2009/08/29

Rachel Ward Wants Some Slack Cut Her Way

I Dunno Lady, But You DO Get Slack Cut By Being Rachel Ward

This article came in courtesy of Walk-Off HBP.
I have a film now braving the marketplace. It does not comply with the dictates of mass marketing. It is not trying to be "entertaining enough for mainstream audiences". It does not try to compete with the million-plus audiences turning on television for Packed to the Rafters and Underbelly. It cannot compete with the marketing budgets of US studio fare. But, I believe - and my distributors and funding bodies believe - that given a fair chance, there is a healthy audience for Australian films. Uneasy, complex, unsettling ones at that. Always has been.

If anything, Australian film made its name with them: Fred Schepisi's The Chant of Jimmy Blacksmith and The Devil's Playground, Bruce Beresford's Breaker Morant, Nicholas Roeg's Walkabout. New Zealand did it this way, too, with the likes of Lee Tamahori's Once Were Warriors and Peter Jackson's Heavenly Creatures.

I don't know whether filmmakers from other years have suddenly felt this insidious wet blanket of negativity for making films that demand and confront and haunt an audience (which is certainly my idea of entertainment) rather than providing simple escapism and the ubiquitous ''feel good'' factor.

Feel-good films have their value and their place. Like a big, buttery box of popcorn, they have no trouble selling themselves.

But as the Herald's film writer, Garry Maddox, went some way to point out, niche movies are dependent on how well they are made. They are also hugely dependent on an accumulation of great reviews, multiple stars, inordinate publicity by deeply committed actors and filmmakers, inventive and passionate distributors, inclement weather and robust word-of-mouth recommendations.

Removing any of those things can spell disaster. In other words, such films are extremely fragile beings.

I am not bleating for insincere reviews or coverage. I don't need them. As with Samson and Delilah, The Black Balloon and Somersault, my film, my fragile, beautiful egg, is being propelled towards the try line (decent box office returns) by positive reviews and good word of mouth. Reviews are not the problem.

What I did not count on was a succession of last-minute spoilsports, dumping doom and gloom and threatening to squash my precious egg before those in the audience could make up their own minds.

Well, let's see now...

Nobody is saying Rachel Ward shouldn't be allowed to make her movie. It's just that every time a niche movie is made with government money, it's an opportunity lost to have made a movie that might have a wider audience appeal.

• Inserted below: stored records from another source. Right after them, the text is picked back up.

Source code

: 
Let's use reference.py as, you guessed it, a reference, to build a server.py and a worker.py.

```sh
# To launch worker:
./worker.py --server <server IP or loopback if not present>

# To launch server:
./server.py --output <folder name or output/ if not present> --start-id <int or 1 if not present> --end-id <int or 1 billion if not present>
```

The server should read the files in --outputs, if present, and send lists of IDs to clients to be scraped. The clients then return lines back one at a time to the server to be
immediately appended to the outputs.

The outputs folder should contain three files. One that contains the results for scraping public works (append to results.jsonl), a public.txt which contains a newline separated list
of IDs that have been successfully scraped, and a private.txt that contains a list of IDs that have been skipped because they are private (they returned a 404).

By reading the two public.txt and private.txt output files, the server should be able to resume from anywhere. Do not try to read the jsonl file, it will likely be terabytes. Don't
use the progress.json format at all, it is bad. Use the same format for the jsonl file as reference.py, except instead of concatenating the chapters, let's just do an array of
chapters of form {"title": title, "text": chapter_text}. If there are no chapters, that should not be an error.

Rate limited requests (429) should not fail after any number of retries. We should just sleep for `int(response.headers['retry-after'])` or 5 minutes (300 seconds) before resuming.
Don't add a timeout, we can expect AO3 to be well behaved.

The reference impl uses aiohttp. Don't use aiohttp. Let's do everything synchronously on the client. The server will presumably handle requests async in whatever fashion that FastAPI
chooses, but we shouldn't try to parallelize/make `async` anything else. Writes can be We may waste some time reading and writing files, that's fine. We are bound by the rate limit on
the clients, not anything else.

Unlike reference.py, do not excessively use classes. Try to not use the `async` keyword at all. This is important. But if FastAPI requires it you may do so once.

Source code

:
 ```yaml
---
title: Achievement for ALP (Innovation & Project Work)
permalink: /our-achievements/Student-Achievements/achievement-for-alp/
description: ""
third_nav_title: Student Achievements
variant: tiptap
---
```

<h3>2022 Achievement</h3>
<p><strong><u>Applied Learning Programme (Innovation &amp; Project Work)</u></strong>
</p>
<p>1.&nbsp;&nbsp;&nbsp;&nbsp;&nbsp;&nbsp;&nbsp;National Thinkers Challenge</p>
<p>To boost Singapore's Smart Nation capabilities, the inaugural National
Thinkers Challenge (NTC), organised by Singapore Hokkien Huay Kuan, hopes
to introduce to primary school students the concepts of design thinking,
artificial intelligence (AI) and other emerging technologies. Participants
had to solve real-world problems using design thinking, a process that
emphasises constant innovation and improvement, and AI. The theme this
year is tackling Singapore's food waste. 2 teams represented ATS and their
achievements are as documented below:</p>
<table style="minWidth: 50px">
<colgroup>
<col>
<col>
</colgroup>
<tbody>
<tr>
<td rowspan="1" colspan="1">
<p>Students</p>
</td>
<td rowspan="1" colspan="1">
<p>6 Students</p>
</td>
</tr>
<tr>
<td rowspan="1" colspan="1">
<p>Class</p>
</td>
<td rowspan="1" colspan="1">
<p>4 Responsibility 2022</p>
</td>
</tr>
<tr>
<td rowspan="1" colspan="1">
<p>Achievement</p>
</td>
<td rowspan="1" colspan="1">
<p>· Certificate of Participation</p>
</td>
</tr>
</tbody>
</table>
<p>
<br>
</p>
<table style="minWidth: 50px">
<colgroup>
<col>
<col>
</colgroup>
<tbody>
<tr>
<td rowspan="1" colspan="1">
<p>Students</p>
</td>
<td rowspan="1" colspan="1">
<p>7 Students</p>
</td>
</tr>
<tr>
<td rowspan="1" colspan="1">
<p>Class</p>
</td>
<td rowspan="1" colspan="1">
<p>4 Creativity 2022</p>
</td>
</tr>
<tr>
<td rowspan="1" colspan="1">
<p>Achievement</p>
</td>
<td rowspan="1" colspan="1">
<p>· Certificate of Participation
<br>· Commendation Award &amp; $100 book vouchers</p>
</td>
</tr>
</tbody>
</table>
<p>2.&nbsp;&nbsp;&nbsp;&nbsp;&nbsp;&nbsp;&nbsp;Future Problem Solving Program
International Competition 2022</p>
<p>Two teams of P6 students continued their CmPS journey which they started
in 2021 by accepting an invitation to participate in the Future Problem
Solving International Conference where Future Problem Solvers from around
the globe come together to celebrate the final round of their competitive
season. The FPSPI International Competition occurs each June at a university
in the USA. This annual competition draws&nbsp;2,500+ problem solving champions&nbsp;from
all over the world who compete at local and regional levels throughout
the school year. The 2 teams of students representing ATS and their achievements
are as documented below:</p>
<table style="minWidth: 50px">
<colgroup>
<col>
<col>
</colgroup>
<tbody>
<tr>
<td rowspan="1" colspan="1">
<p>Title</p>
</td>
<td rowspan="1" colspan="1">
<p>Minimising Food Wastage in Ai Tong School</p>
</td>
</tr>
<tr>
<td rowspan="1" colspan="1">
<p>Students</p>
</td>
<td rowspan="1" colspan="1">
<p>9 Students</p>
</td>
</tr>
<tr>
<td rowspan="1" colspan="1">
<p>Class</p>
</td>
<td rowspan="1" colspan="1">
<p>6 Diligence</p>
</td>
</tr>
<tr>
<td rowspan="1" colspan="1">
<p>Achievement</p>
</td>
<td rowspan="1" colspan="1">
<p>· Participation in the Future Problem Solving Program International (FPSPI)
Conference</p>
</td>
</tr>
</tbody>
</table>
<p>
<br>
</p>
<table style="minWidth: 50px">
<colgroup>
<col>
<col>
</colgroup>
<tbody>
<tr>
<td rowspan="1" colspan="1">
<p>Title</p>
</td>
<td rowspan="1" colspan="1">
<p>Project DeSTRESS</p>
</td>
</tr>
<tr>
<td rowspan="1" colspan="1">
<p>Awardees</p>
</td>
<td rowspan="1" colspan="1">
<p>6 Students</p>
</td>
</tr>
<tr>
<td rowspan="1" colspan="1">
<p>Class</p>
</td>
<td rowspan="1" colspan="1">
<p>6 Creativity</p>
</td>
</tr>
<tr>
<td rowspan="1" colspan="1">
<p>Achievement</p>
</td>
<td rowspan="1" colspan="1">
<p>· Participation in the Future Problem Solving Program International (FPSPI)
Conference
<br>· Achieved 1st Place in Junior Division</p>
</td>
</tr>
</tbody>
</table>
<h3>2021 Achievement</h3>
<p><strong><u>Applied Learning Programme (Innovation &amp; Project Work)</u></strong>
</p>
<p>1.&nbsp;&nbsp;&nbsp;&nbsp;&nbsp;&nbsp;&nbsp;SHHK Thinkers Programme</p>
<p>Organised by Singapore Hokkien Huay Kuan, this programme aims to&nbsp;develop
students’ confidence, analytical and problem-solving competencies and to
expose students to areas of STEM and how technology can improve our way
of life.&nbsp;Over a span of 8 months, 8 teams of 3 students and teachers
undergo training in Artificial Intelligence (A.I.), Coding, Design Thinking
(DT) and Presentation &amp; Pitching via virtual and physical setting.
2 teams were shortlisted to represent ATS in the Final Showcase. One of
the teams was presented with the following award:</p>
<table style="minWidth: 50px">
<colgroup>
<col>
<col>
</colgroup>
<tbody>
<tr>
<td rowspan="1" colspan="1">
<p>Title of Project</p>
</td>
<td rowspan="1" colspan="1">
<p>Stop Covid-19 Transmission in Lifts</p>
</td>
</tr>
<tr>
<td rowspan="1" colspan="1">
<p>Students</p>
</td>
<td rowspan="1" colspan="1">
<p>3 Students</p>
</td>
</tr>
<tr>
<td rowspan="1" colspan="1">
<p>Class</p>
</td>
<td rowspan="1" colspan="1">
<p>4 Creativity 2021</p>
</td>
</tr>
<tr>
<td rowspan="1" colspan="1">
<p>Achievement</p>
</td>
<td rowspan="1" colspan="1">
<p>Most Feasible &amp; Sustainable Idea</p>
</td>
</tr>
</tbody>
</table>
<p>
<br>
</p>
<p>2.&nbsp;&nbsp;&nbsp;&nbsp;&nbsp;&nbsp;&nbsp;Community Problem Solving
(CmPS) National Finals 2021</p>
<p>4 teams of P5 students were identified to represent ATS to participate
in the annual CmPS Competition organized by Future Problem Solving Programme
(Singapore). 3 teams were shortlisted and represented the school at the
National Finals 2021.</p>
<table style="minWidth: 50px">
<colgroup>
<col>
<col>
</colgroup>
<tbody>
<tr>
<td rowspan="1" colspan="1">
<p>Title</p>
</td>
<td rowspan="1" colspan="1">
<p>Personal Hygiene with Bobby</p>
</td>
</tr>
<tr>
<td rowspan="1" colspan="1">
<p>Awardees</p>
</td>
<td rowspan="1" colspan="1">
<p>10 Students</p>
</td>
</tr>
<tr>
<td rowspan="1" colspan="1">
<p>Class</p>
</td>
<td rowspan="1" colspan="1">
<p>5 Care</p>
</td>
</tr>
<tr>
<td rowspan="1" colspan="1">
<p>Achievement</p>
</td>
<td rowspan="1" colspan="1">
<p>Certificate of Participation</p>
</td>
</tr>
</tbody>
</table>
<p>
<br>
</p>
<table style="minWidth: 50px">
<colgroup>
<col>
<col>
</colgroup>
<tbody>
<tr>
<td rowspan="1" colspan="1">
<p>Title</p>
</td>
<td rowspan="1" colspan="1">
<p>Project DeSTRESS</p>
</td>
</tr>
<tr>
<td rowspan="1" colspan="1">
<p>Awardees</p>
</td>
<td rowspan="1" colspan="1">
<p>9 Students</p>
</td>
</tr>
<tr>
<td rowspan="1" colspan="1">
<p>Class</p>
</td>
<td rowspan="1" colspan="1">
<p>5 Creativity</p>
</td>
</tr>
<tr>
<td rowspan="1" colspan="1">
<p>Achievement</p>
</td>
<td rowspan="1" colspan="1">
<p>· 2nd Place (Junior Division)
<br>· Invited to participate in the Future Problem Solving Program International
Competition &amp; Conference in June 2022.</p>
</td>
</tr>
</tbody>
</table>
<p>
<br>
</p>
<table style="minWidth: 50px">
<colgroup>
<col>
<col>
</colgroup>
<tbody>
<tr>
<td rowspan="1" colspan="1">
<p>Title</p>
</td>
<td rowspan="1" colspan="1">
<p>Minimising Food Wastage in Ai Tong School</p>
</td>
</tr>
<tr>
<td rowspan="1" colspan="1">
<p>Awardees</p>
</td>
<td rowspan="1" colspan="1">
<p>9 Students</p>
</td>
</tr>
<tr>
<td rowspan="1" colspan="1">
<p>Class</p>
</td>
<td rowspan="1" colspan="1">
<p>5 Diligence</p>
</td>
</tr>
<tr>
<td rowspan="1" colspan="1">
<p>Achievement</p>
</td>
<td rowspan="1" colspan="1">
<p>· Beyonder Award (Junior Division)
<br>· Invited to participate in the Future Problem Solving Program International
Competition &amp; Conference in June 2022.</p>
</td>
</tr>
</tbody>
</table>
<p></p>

And every time a niche movie goes into the market place and doesn't make it's money back, it puts another nail in the coffin of the Australian Film Industry being viable as an industry. And frankly, we've had 30-odd years of that going on thanks to really strange choices made by the AFC, FFC the various State-based agencies, and most likely Screen Australia. These strange choices informed by non-market biases and a very strong sense of wanting to be seen funding the 'correct' projects, combined with the ATO's very strange rulings on what constitutes Australian films, have all but destroyed the creatives in this country. We're dead, we're fucked - so much so in fact that we're dead-er and fucked-er than ever before.

So I kind of think Ms Ward is pretty lucky to have been able to make her film, good or bad, hit or not. It most likely won't be a hit. It most likely won't make its money back, but she got her work out, and likely got paid to do it. I think she's been given way more of a fair crack of the whip.

Here's some sobering news for you all. 'Indie' is dead. That's straight out of LA. Don't even bother writing your small-time scripts with little actions tailored for small budgets. They're not getting made. The marketplace is rationalising itself around big pictures that are based on proven commercial properties - read comic books and toys - and the biggest demand outside of that scope is in the $20million budget picture.

The kind of films we make in Australia simply don't fit that category. It's time to accept that even the international market that used to exist for our films is rapidly disappearing with the GFC.

So do I think Rachel Ward is off-base? Yeah, I do.